Willey House scheme 2 plan view.

The idea of Willey somehow bridging the multi-decade gap between Prairie and Usonia seems like an incomplete thought to me. A bridge implies that there is a great leap to be made from one point to the other. The problem with that concept is that world events and Wright’s explorations during the intervening years directly contributed to how he arrived at Point B. Think of all that had occurred between the end of Wright’s Prairie years (assuming they ended shortly after his return from Europe) and Jacobs 1. The world was enflamed by World War I, the decline of the Arts & Crafts Movement and the rise of modernism, women’s right to vote, the financial recklessness of the Roaring ’20s, prohibition, the Great Depression, the dust bowl, the inception of government social programs, labor organization and the rise of the middle class. In terms of Wright’s built works; he achieved some impressive milestones during this interval including Taliesin I and II, Midway Gardens, the A.D. German Warehouse, Olive Hill, the Imperial Hotel, all of the California block houses, and the list goes on.

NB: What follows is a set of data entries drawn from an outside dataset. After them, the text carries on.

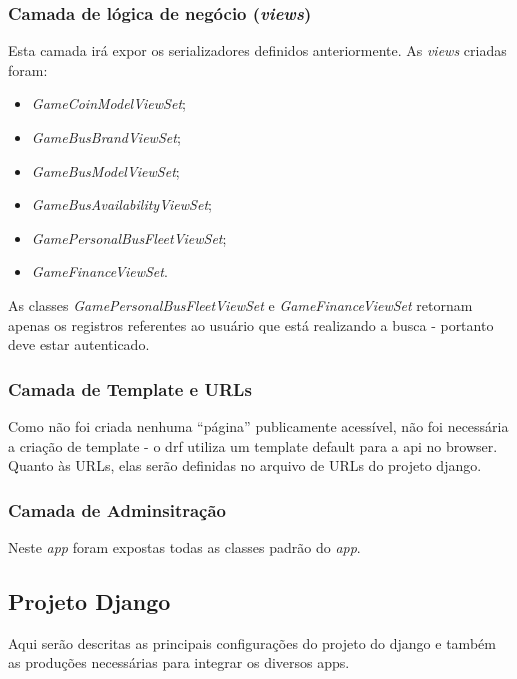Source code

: \subsubsection{Camada de lógica de negócio (\textit{views})}
Esta camada irá expor os serializadores definidos anteriormente. As \textit{views} criadas foram: %
\begin{itemize}
    \item \textit{GameCoinModelViewSet};
    \item \textit{GameBusBrandViewSet};
    \item \textit{GameBusModelViewSet};
    \item \textit{GameBusAvailabilityViewSet};
    \item \textit{GamePersonalBusFleetViewSet};
    \item \textit{GameFinanceViewSet}.
\end{itemize}
As classes \textit{GamePersonalBusFleetViewSet} e \textit{GameFinanceViewSet} retornam apenas os registros referentes ao usuário que está realizando a busca - portanto deve estar autenticado.

\subsubsection{Camada de Template e URLs}
Como não foi criada nenhuma ``página'' publicamente acessível, não foi necessária a criação de template - o \gls{drf} utiliza um template default para a \gls{api} no browser. Quanto às URLs, elas serão definidas no arquivo de URLs do projeto \gls{django}.

\subsubsection{Camada de Adminsitração}
Neste \textit{app} foram expostas todas as classes padrão do \textit{app}.

\subsection{Projeto Django}
Aqui serão descritas as principais configurações do projeto do \gls{django} e também as produções necessárias para integrar os diversos apps.


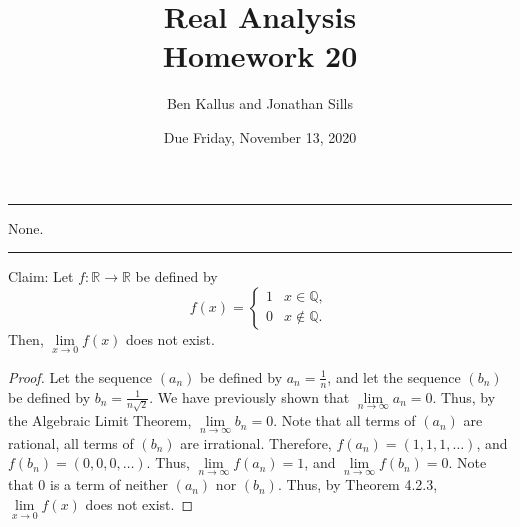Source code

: \documentclass[12pt]{article}
\title{Real Analysis \\ Homework 20}
\author{Ben Kallus and Jonathan Sills}
\date{Due Friday, November 13, 2020}
\begin{document}
\pagecolor{black}
\color{white}
\maketitle

\hrule
\bigskip

 None.

\bigskip
\hrule
\bigskip

 Claim: Let $f: \mathbb R \to \mathbb R$ be defined by \[f(x) = \begin{cases} 1 & x \in \mathbb Q, \\ 0 & x \notin \mathbb Q. \end{cases}\] Then, $\lim\limits_{x \to 0}f(x)$ does not exist.
\begin{proof}
    Let the sequence $(a_n)$ be defined by $a_n = \frac1n$, and let the sequence $(b_n)$ be defined by $b_n = \frac1{n\sqrt2}$.
    We have previously shown that $\lim\limits_{n\to\infty} a_n = 0$.
    Thus, by the Algebraic Limit Theorem, $\lim\limits_{n\to\infty} b_n = 0$.
    Note that all terms of $(a_n)$ are rational, all terms of $(b_n)$ are irrational.
    Therefore, $f(a_n) = (1, 1, 1, \hdots)$, and $f(b_n) = (0, 0, 0, \hdots)$.
    Thus, $\lim\limits_{n\to\infty} f(a_n) = 1$, and $\lim\limits_{n\to\infty} f(b_n) = 0$.
    Note that 0 is a term of neither $(a_n)$ nor $(b_n)$.
    Thus, by Theorem 4.2.3, $\lim\limits_{x\to0}f(x)$ does not exist.
\end{proof}
\end{document}
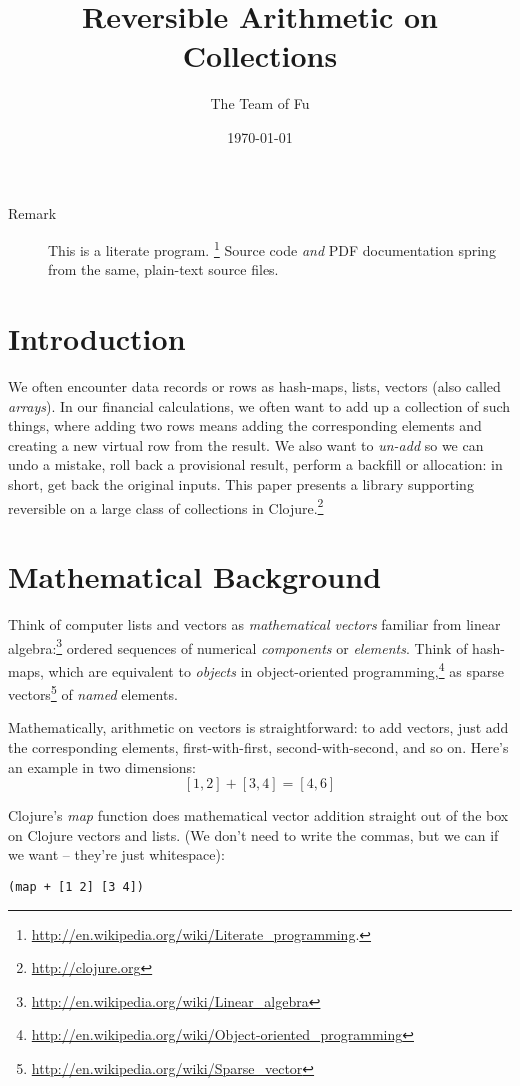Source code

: \documentclass[11pt]{article}
\author{The Team of Fu}
\date{\today}
\title{Reversible Arithmetic on Collections}
\begin{document}
\maketitle
\tableofcontents


\begin{description}
\item[{Remark}] This is a literate program.
\footnote{\url{http://en.wikipedia.org/wiki/Literate_programming}.}
Source code \emph{and} PDF documentation spring
from the same, plain-text source files.
\end{description}

\section{Introduction}
\label{sec-1}

We often encounter data records or rows as hash-maps, lists, vectors
(also called \emph{arrays}). In our financial calculations, we often want
to add up a collection of such things, where adding two rows means
adding the corresponding elements and creating a new virtual row from
the result. We also want to \emph{un-add} so we can undo a mistake, roll
back a provisional result, perform a backfill or allocation: in short,
get back the original inputs. This paper presents a library supporting
reversible on a large class of collections in
Clojure.\footnote{\url{http://clojure.org}}
\section{Mathematical Background}
\label{sec-2}

Think of computer lists and vectors as \emph{mathematical vectors} familiar
from linear algebra:\footnote{\url{http://en.wikipedia.org/wiki/Linear_algebra}}
ordered sequences of numerical \emph{components} or \emph{elements}. Think of
hash-maps, which are equivalent to \emph{objects} in object-oriented
programming,\footnote{\url{http://en.wikipedia.org/wiki/Object-oriented_programming}}
as sparse vectors\footnote{\url{http://en.wikipedia.org/wiki/Sparse_vector}} of
\emph{named} elements.

Mathematically, arithmetic on vectors is straightforward: to add
vectors, just add the corresponding elements, first-with-first,
second-with-second, and so on.  Here's an example in two dimensions:
$$[1, 2] + [3, 4] = [4, 6]$$

Clojure's \emph{map} function does mathematical vector addition straight
out of the box on Clojure vectors and lists.  (We don't need to write
the commas, but we can if we want -- they're just whitespace):
\begin{verbatim}
(map + [1 2] [3 4])
\end{verbatim}
\end{document}

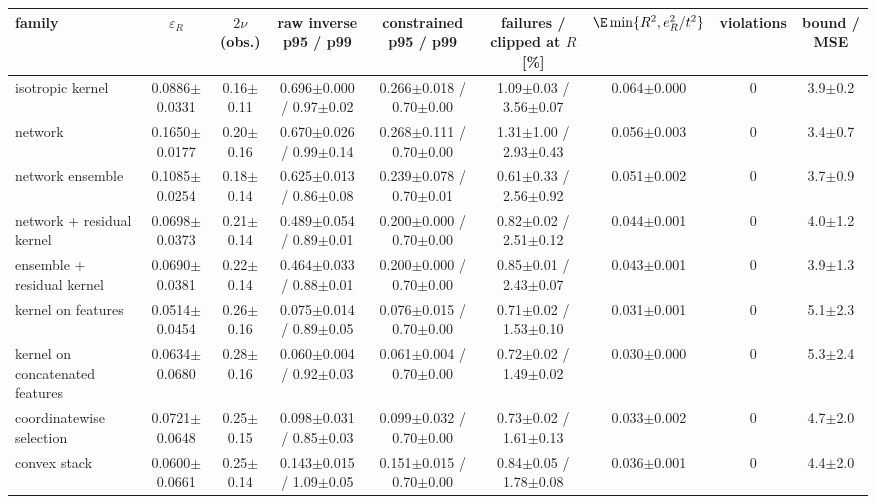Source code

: \begin{tabular}{lcccccccc}
\toprule
family & $\varepsilon_R$ & $2\nu$ (obs.) & raw inverse p95 / p99 & constrained p95 / p99 & failures / clipped at $R$ [\%] & $\E\min\{R^2,e_R^2/t^2\}$ & violations & bound / MSE \\
\midrule
isotropic kernel & 0.0886$\pm$0.0331 & 0.16$\pm$0.11 & 0.696$\pm$0.000 / 0.97$\pm$0.02 & 0.266$\pm$0.018 / 0.70$\pm$0.00 & 1.09$\pm$0.03 / 3.56$\pm$0.07 & 0.064$\pm$0.000 & 0 & 3.9$\pm$0.2 \\
network & 0.1650$\pm$0.0177 & 0.20$\pm$0.16 & 0.670$\pm$0.026 / 0.99$\pm$0.14 & 0.268$\pm$0.111 / 0.70$\pm$0.00 & 1.31$\pm$1.00 / 2.93$\pm$0.43 & 0.056$\pm$0.003 & 0 & 3.4$\pm$0.7 \\
network ensemble & 0.1085$\pm$0.0254 & 0.18$\pm$0.14 & 0.625$\pm$0.013 / 0.86$\pm$0.08 & 0.239$\pm$0.078 / 0.70$\pm$0.01 & 0.61$\pm$0.33 / 2.56$\pm$0.92 & 0.051$\pm$0.002 & 0 & 3.7$\pm$0.9 \\
network + residual kernel & 0.0698$\pm$0.0373 & 0.21$\pm$0.14 & 0.489$\pm$0.054 / 0.89$\pm$0.01 & 0.200$\pm$0.000 / 0.70$\pm$0.00 & 0.82$\pm$0.02 / 2.51$\pm$0.12 & 0.044$\pm$0.001 & 0 & 4.0$\pm$1.2 \\
ensemble + residual kernel & 0.0690$\pm$0.0381 & 0.22$\pm$0.14 & 0.464$\pm$0.033 / 0.88$\pm$0.01 & 0.200$\pm$0.000 / 0.70$\pm$0.00 & 0.85$\pm$0.01 / 2.43$\pm$0.07 & 0.043$\pm$0.001 & 0 & 3.9$\pm$1.3 \\
kernel on features & 0.0514$\pm$0.0454 & 0.26$\pm$0.16 & 0.075$\pm$0.014 / 0.89$\pm$0.05 & 0.076$\pm$0.015 / 0.70$\pm$0.00 & 0.71$\pm$0.02 / 1.53$\pm$0.10 & 0.031$\pm$0.001 & 0 & 5.1$\pm$2.3 \\
kernel on concatenated features & 0.0634$\pm$0.0680 & 0.28$\pm$0.16 & 0.060$\pm$0.004 / 0.92$\pm$0.03 & 0.061$\pm$0.004 / 0.70$\pm$0.00 & 0.72$\pm$0.02 / 1.49$\pm$0.02 & 0.030$\pm$0.000 & 0 & 5.3$\pm$2.4 \\
coordinatewise selection & 0.0721$\pm$0.0648 & 0.25$\pm$0.15 & 0.098$\pm$0.031 / 0.85$\pm$0.03 & 0.099$\pm$0.032 / 0.70$\pm$0.00 & 0.73$\pm$0.02 / 1.61$\pm$0.13 & 0.033$\pm$0.002 & 0 & 4.7$\pm$2.0 \\
convex stack & 0.0600$\pm$0.0661 & 0.25$\pm$0.14 & 0.143$\pm$0.015 / 1.09$\pm$0.05 & 0.151$\pm$0.015 / 0.70$\pm$0.00 & 0.84$\pm$0.05 / 1.78$\pm$0.08 & 0.036$\pm$0.001 & 0 & 4.4$\pm$2.0 \\
\bottomrule
\end{tabular}
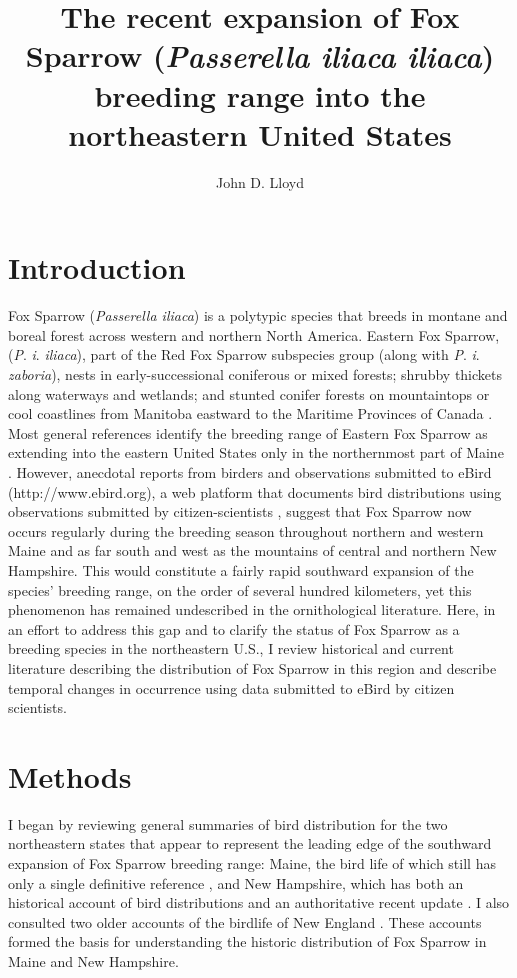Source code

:\documentclass[fleqn,10pt,lineno]{wlpeerj} %
\title{The recent expansion of Fox Sparrow (\textit{Passerella iliaca iliaca}) breeding range into the northeastern United States}
\author[1]{John D. Lloyd}
\affil[1]{Vermont Center for Ecostudies, Norwich, VT, USA}
\begin{document}
\flushbottom
\maketitle
\thispagestyle{empty}

\section*{Introduction}
Fox Sparrow (\textit{Passerella iliaca}) is a polytypic species that breeds in montane and boreal forest across western and northern North America. Eastern Fox Sparrow, (\textit{P}. \textit{i}. \textit{iliaca}), part of the Red Fox Sparrow subspecies group (along with \textit{P}. \textit{i}. \textit{zaboria}), nests in early-successional coniferous or mixed forests; shrubby thickets along waterways and wetlands; and stunted conifer forests on mountaintops or cool coastlines from Manitoba eastward to the Maritime Provinces of Canada \citep{Bisson1996-mp,McLaren2007-go,Stewart2015-id,Artuso2018-kd}. Most general references identify the breeding range of Eastern Fox Sparrow as extending into the eastern United States only in the northernmost part of Maine \citep{Rising1996-sy,Sibley2000-rs,Weckstein2002-px}. However, anecdotal reports from birders and observations submitted to eBird (http://www.ebird.org), a web platform that documents bird distributions using observations submitted by citizen-scientists \citep{sullivan2009ebird}, suggest that Fox Sparrow now occurs regularly during the breeding season throughout northern and western Maine and as far south and west as the mountains of central and northern New Hampshire. This would constitute a fairly rapid southward expansion of the species’ breeding range, on the order of several hundred kilometers, yet this phenomenon has remained undescribed in the ornithological literature. Here, in an effort to address this gap and to clarify the status of Fox Sparrow as a breeding species in the northeastern U.S., I review historical and current literature describing the distribution of Fox Sparrow in this region and describe temporal changes in occurrence using data submitted to eBird by citizen scientists. 

\section*{Methods}
I began by reviewing general summaries of bird distribution for the two northeastern states that appear to represent the leading edge of the southward expansion of Fox Sparrow breeding range: Maine, the bird life of which still has only a single definitive reference \citep{Palmer1949-ig}, and New Hampshire, which has both an historical account of bird distributions \citep{Allen1903-xq} and an authoritative recent update \citep{Keith2013-gt}. I also consulted two older accounts of the birdlife of New England \citep{Samuels1875-jo,Forbush1929-pq}. These accounts formed the basis for understanding the historic distribution of Fox Sparrow in Maine and New Hampshire. 
\end{document}
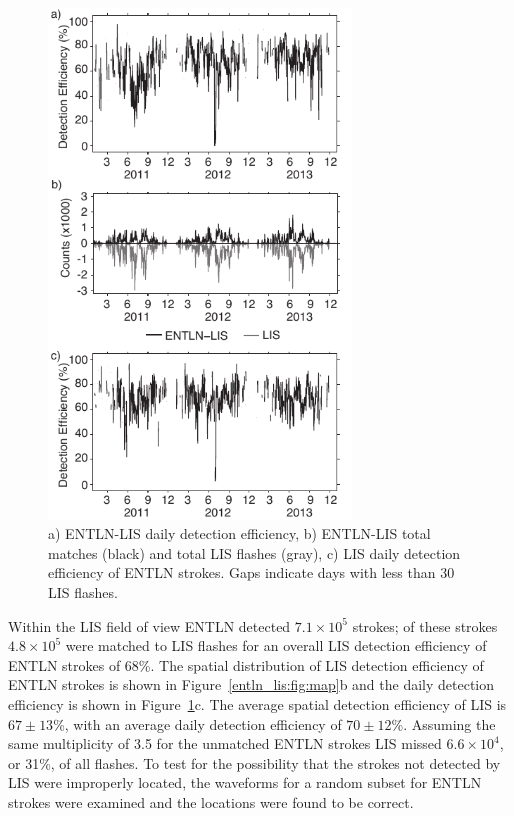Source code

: \begin{figure}[t]
   \centering
   \noindent\includegraphics[width=19pc,angle=0]{entln_lis/Figures/de.pdf}
   \caption{a) ENTLN-LIS daily detection efficiency,
   		b) ENTLN-LIS total matches (black) and total LIS flashes (gray),
		c) LIS daily detection efficiency of ENTLN strokes.
		Gaps indicate days with less than 30 LIS flashes.
		}
   \label{entln_lis:fig:de}
\end{figure}

Within the LIS field of view ENTLN detected $7.1\times10^5$ strokes; of these strokes $4.8\times10^5$ were matched to LIS flashes for an overall LIS detection efficiency of ENTLN strokes of 68\%.
The spatial distribution of LIS detection efficiency of ENTLN strokes is shown in Figure~\ref{entln_lis:fig:map}b and the daily detection efficiency is shown in Figure~\ref{entln_lis:fig:de}c.
The average spatial detection efficiency of LIS is $67 \pm 13$\%, with an average daily detection efficiency of $70 \pm 12$\%.
Assuming the same multiplicity of 3.5 for the unmatched ENTLN strokes LIS missed $6.6\times10^4$, or 31\%, of all flashes.
To test for the possibility that the strokes not detected by LIS were improperly located, the waveforms for a random subset for ENTLN strokes were examined and the locations were found to be correct.

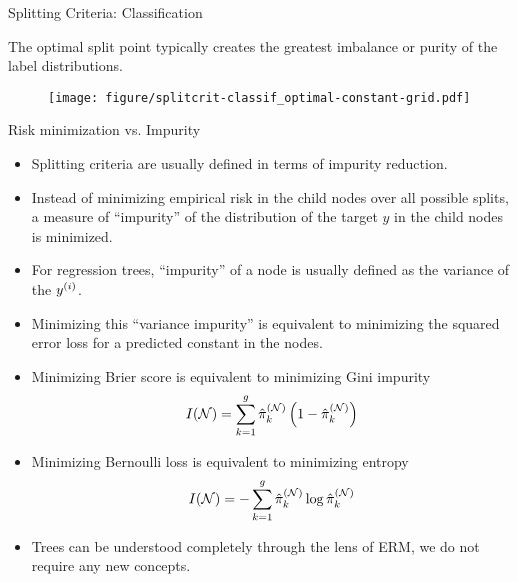 \documentclass[11pt,compress,t,notes=noshow, xcolor=table]{beamer}
\begin{document}
\begin{frame}[b]{Splitting Criteria: Classification}

The optimal split point typically creates the greatest imbalance or purity of the label distributions.

\vspace{0.5cm}

\begin{figure}[b]
    \centering
  \texttt{[image: figure/splitcrit-classif\_optimal-constant-grid.pdf]}
\end{figure}
\end{frame}

\begin{vbframe}{Risk minimization vs. Impurity}

\begin{itemize}
\item Splitting criteria are usually defined in terms of impurity reduction. 
\item Instead of minimizing empirical risk in the child nodes over all possible splits, a measure of \enquote{impurity} of the distribution of the target $y$ in the child nodes is minimized. 
\item For regression trees, \enquote{impurity} of a node is usually defined as the variance of the $y^{(i)}$. 
\item Minimizing this \enquote{variance impurity} is equivalent to minimizing the squared error loss for a predicted constant in the nodes. 

\framebreak 

\item Minimizing Brier score is equivalent to minimizing  Gini impurity
$$I(\mathcal{N}) = \sum\limits_{k=1}^g \hat\pi_k^{(\mathcal{N})} \left( 1-\hat\pi_k^{(\mathcal{N})} \right)$$
\item Minimizing Bernoulli loss is equivalent to minimizing entropy
$$I(\mathcal{N}) = -\sum\limits_{k=1}^g \hat\pi_k^{(\mathcal{N})} \log \hat\pi_k^{(\mathcal{N})}$$
\item Trees can be understood completely through the lens of ERM, we do not require any new concepts.
\end{itemize}
\end{vbframe}
\end{document}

Picking an end date for Prairie is difficult. If we are to believe Wright, his Prairie period wasn’t even wrapped up before Usonia began. He claimed that his final Prairie house was Wingspread for Herbert Johnson in Racine in 1937 (3 years after Willey). The aesthetic of Wingspread was certainly not classic Prairie. But obviously, the pinwheel plan was.

To further muddy the waters, there is a relationship between Willey and much of the interstitial work done by Wright from the teens through the thirties, namely the many textile block constructions. The Willey House is a profoundly monolithic structure, though not made of concrete block. Alternating bands of the self-similar, red brick are used inside and out, lining the fireplace, paving the driveway, and extending out as protective walls. The living room floor extrudes out from beneath the French doors, creating the prow-shaped terrace, then follows along the side of the house in both directions, forming pathways. A single material folding and flowing like a brick rapids all the way down to the street in a form of a stunning, walled staircase. The feeling is as if the entire whole, of a homogeneous material, was extracted from a single mold.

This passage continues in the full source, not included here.